Data listing:
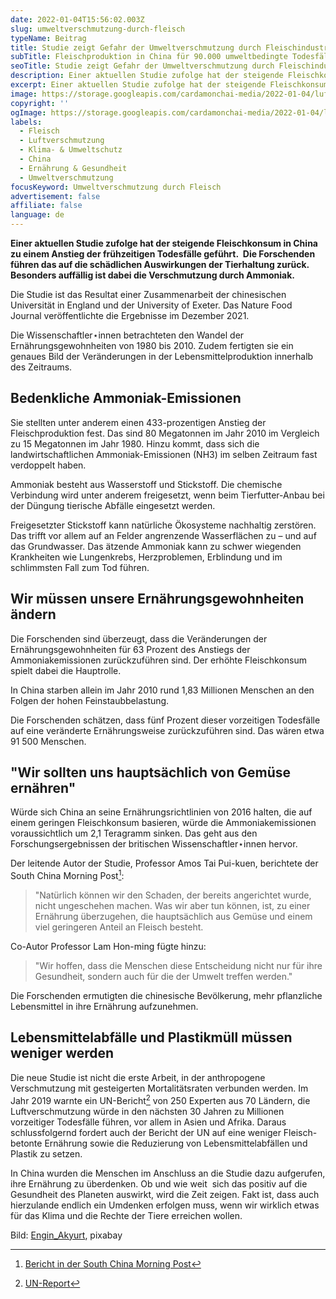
 ```yaml
---
date: 2022-01-04T15:56:02.003Z
slug: umweltverschmutzung-durch-fleisch
typeName: Beitrag
title: Studie zeigt Gefahr der Umweltverschmutzung durch Fleischindustrie
subTitle: Fleischproduktion in China für 90.000 umweltbedingte Todesfälle verantwortlich
seoTitle: Studie zeigt Gefahr der Umweltverschmutzung durch Fleischindustrie
description: Einer aktuellen Studie zufolge hat der steigende Fleischkonsum in China zu einem Anstieg der frühzeitigen Todesfälle geführt.  Die Forschenden führen das auf die schädlichen Auswirkungen der Tierhaltung zurück.
excerpt: Einer aktuellen Studie zufolge hat der steigende Fleischkonsum in China zu einem Anstieg der frühzeitigen Todesfälle geführt.  Die Forschenden führen das auf die schädlichen Auswirkungen der Tierhaltung zurück. Besonders auffällig ist dabei die Verschmutzung durch Ammoniak.
image: https://storage.googleapis.com/cardamonchai-media/2022-01-04/luftverschmutzung-jpg-imagine-181818_2c2a29_1024_768/640.webp
copyright: ''
ogImage: https://storage.googleapis.com/cardamonchai-media/2022-01-04/luftverschmutzung-fb-png-imagine-181818_282726_1200_628/640.webp
labels:
  - Fleisch
  - Luftverschmutzung
  - Klima- & Umweltschutz
  - China
  - Ernährung & Gesundheit
  - Umweltverschmutzung
focusKeyword: Umweltverschmutzung durch Fleisch
advertisement: false
affiliate: false
language: de
---
```


**Einer aktuellen Studie zufolge hat der steigende Fleischkonsum in China zu einem Anstieg der frühzeitigen Todesfälle geführt.  Die Forschenden führen das auf die schädlichen Auswirkungen der Tierhaltung zurück. Besonders auffällig ist dabei die Verschmutzung durch Ammoniak.**

Die Studie ist das Resultat einer Zusammenarbeit der chinesischen Universität in England und der University of Exeter. Das Nature Food Journal veröffentlichte die Ergebnisse im Dezember 2021.

Die Wissenschaftler⋆innen betrachteten den Wandel der Ernährungsgewohnheiten von 1980 bis 2010. Zudem fertigten sie ein genaues Bild der Veränderungen in der Lebensmittelproduktion innerhalb des Zeitraums.

## Bedenkliche Ammoniak-Emissionen

Sie stellten unter anderem einen 433-prozentigen Anstieg der Fleischproduktion fest. Das sind 80 Megatonnen im Jahr 2010 im Vergleich zu 15 Megatonnen im Jahr 1980. Hinzu kommt, dass sich die landwirtschaftlichen Ammoniak-Emissionen (NH3) im selben Zeitraum fast verdoppelt haben.

Ammoniak besteht aus Wasserstoff und Stickstoff. Die chemische Verbindung wird unter anderem freigesetzt, wenn beim Tierfutter-Anbau bei der Düngung tierische Abfälle eingesetzt werden.

Freigesetzter Stickstoff kann natürliche Ökosysteme nachhaltig zerstören. Das trifft vor allem auf an Felder angrenzende Wasserflächen zu – und auf das Grundwasser. Das ätzende Ammoniak kann zu schwer wiegenden Krankheiten wie Lungenkrebs, Herzproblemen, Erblindung und im schlimmsten Fall zum Tod führen.

## Wir müssen unsere Ernährungsgewohnheiten ändern

Die Forschenden sind überzeugt, dass die Veränderungen der Ernährungsgewohnheiten für 63 Prozent des Anstiegs der Ammoniakemissionen zurückzuführen sind. Der erhöhte Fleischkonsum spielt dabei die Hauptrolle.

In China starben allein im Jahr 2010 rund 1,83 Millionen Menschen an den Folgen der hohen Feinstaubbelastung.

Die Forschenden schätzen, dass fünf Prozent dieser vorzeitigen Todesfälle auf eine veränderte Ernährungsweise zurückzuführen sind. Das wären etwa 91 500 Menschen.

## "Wir sollten uns hauptsächlich von Gemüse ernähren"

Würde sich China an seine Ernährungsrichtlinien von 2016 halten, die auf einem geringen Fleischkonsum basieren, würde die Ammoniakemissionen voraussichtlich um 2,1 Teragramm sinken. Das geht aus den Forschungsergebnissen der britischen Wissenschaftler⋆innen hervor.

Der leitende Autor der Studie, Professor Amos Tai Pui-kuen, berichtete der South China Morning Post[^1]:

> "Natürlich können wir den Schaden, der bereits angerichtet wurde, nicht ungeschehen machen. Was wir aber tun können, ist, zu einer Ernährung überzugehen, die hauptsächlich aus Gemüse und einem viel geringeren Anteil an Fleisch besteht.

Co-Autor Professor Lam Hon-ming fügte hinzu:

> "Wir hoffen, dass die Menschen diese Entscheidung nicht nur für ihre Gesundheit, sondern auch für die der Umwelt treffen werden."

Die Forschenden ermutigten die chinesische Bevölkerung, mehr pflanzliche Lebensmittel in ihre Ernährung aufzunehmen.

## Lebensmittelabfälle und Plastikmüll müssen weniger werden

Die neue Studie ist nicht die erste Arbeit, in der anthropogene Verschmutzung mit gesteigerten Mortalitätsraten verbunden werden. Im Jahr 2019 warnte ein UN-Bericht[^2] von 250 Experten aus 70 Ländern, die Luftverschmutzung würde in den nächsten 30 Jahren zu Millionen vorzeitiger Todesfälle führen, vor allem in Asien und Afrika. Daraus schlussfolgernd fordert auch der Bericht der UN auf eine weniger Fleisch-betonte Ernährung sowie die Reduzierung von Lebensmittelabfällen und Plastik zu setzen.

In China wurden die Menschen im Anschluss an die Studie dazu aufgerufen, ihre Ernährung zu überdenken. Ob und wie weit  sich das positiv auf die Gesundheit des Planeten auswirkt, wird die Zeit zeigen. Fakt ist, dass auch hierzulande endlich ein Umdenken erfolgen muss, wenn wir wirklich etwas für das Klima und die Rechte der Tiere erreichen wollen.

[^1]: [Bericht in der South China Morning Post](https://www.scmp.com/news/hong-kong/health-environment/article/3161318/eating-less-meat-can-help-reduce-75000-premature)
[^2]: [UN-Report](https://www.unep.org/resources/global-environment-outlook-6?_ga=2.134536561.1634057371.1641228843-1321796382.1641228843)

Bild: [Engin_Akyurt](https://pixabay.com/photos/coronavirus-mask-virus-quarantine-4994026/), pixabay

Your goal: Only a verbatim transcription of the lines from the one containing "Würde sich China" through the last line of the records counts as the answer.

Completed exercise:
Würde sich China an seine Ernährungsrichtlinien von 2016 halten, die auf einem geringen Fleischkonsum basieren, würde die Ammoniakemissionen voraussichtlich um 2,1 Teragramm sinken. Das geht aus den Forschungsergebnissen der britischen Wissenschaftler⋆innen hervor.

Der leitende Autor der Studie, Professor Amos Tai Pui-kuen, berichtete der South China Morning Post[^1]:

> "Natürlich können wir den Schaden, der bereits angerichtet wurde, nicht ungeschehen machen. Was wir aber tun können, ist, zu einer Ernährung überzugehen, die hauptsächlich aus Gemüse und einem viel geringeren Anteil an Fleisch besteht.

Co-Autor Professor Lam Hon-ming fügte hinzu:

> "Wir hoffen, dass die Menschen diese Entscheidung nicht nur für ihre Gesundheit, sondern auch für die der Umwelt treffen werden."

Die Forschenden ermutigten die chinesische Bevölkerung, mehr pflanzliche Lebensmittel in ihre Ernährung aufzunehmen.

## Lebensmittelabfälle und Plastikmüll müssen weniger werden

Die neue Studie ist nicht die erste Arbeit, in der anthropogene Verschmutzung mit gesteigerten Mortalitätsraten verbunden werden. Im Jahr 2019 warnte ein UN-Bericht[^2] von 250 Experten aus 70 Ländern, die Luftverschmutzung würde in den nächsten 30 Jahren zu Millionen vorzeitiger Todesfälle führen, vor allem in Asien und Afrika. Daraus schlussfolgernd fordert auch der Bericht der UN auf eine weniger Fleisch-betonte Ernährung sowie die Reduzierung von Lebensmittelabfällen und Plastik zu setzen.

In China wurden die Menschen im Anschluss an die Studie dazu aufgerufen, ihre Ernährung zu überdenken. Ob und wie weit  sich das positiv auf die Gesundheit des Planeten auswirkt, wird die Zeit zeigen. Fakt ist, dass auch hierzulande endlich ein Umdenken erfolgen muss, wenn wir wirklich etwas für das Klima und die Rechte der Tiere erreichen wollen.

[^1]: [Bericht in der South China Morning Post](https://www.scmp.com/news/hong-kong/health-environment/article/3161318/eating-less-meat-can-help-reduce-75000-premature)
[^2]: [UN-Report](https://www.unep.org/resources/global-environment-outlook-6?_ga=2.134536561.1634057371.1641228843-1321796382.1641228843)

Bild: [Engin_Akyurt](https://pixabay.com/photos/coronavirus-mask-virus-quarantine-4994026/), pixabay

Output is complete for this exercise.